What exactly could he have done? Essentially, what happened was that the Court took a case which circumstances had already rendered moot before it was heard. Nobody could argue that the decision was unfair for the winner, because he "won"; nobody could argue that the decision was unfair for the "loser" because he didn't really lose anything. Since nobody could really dispute the outcome, nobody could really protest that the court had no legitimate authority to make the decision in the first place.
There is nothing in the Constitution that gives the judiciary the power to review laws passed by congress and declare them unconstitutional. Marshall was motivated by politics. He was a Federalist while Jefferson and Madison were "Democratic-Republicans." Marbury, like Marshall, was a Federalist.
Marshall wanted to embarrass and rebuke Jefferson and Madison, so he created out of whole cloth the notion of "judicial review," grabbing for the court the power to rule acts of congress unconstitutional. That was the first violation of the separation of powers in our history.

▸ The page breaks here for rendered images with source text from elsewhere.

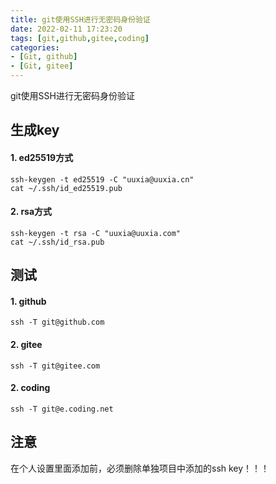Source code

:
 ```yaml
---
title: git使用SSH进行无密码身份验证
date: 2022-02-11 17:23:20
tags: [git,github,gitee,coding]
categories:
- [Git, github]
- [Git, gitee]
---
```


git使用SSH进行无密码身份验证
<!--more-->

## 生成key

#### 1. ed25519方式
    ssh-keygen -t ed25519 -C "uuxia@uuxia.cn"
    cat ~/.ssh/id_ed25519.pub

#### 2. rsa方式
    ssh-keygen -t rsa -C "uuxia@uuxia.com"
    cat ~/.ssh/id_rsa.pub


## 测试

#### 1. github
    ssh -T git@github.com
#### 2. gitee
    ssh -T git@gitee.com
#### 2. coding
    ssh -T git@e.coding.net


## 注意
在个人设置里面添加前，必须删除单独项目中添加的ssh key！！！
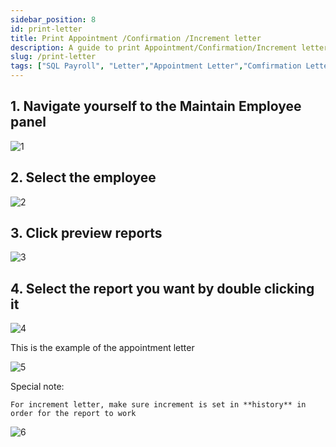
 ```yaml
---
sidebar_position: 8
id: print-letter
title: Print Appointment /Confirmation /Increment letter
description: A guide to print Appointment/Confirmation/Increment letter for SQL Payroll
slug: /print-letter
tags: ["SQL Payroll", "Letter","Appointment Letter","Comfirmation Letter","Increment Letter"]
---
```


## 1. Navigate yourself to the Maintain Employee panel

![1](/img/human-resource/print-letter/1.png)

## 2. Select the employee

![2](/img/human-resource/print-letter/2.png)

## 3. Click preview reports

![3](/img/human-resource/print-letter/3.png)

## 4. Select the report you want by double clicking it

![4](/img/human-resource/print-letter/4.png)

This is the example of the appointment letter

![5](/img/human-resource/print-letter/5.png)

Special note:

    For increment letter, make sure increment is set in **history** in order for the report to work

![6](/img/human-resource/print-letter/6.png)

Jefferson (and congress, for that matter; it was filled with Jeffersonians at the time) should have been true to the founding constitutional principles and told the court it had no standing to even rule on the Marbury matter. Jefferson should have made the case publically for rejecting "judicial review" of acts of congress, because such review is not in the constitutional powers granted the court. We have had an increasingly runaway judiciary ever since.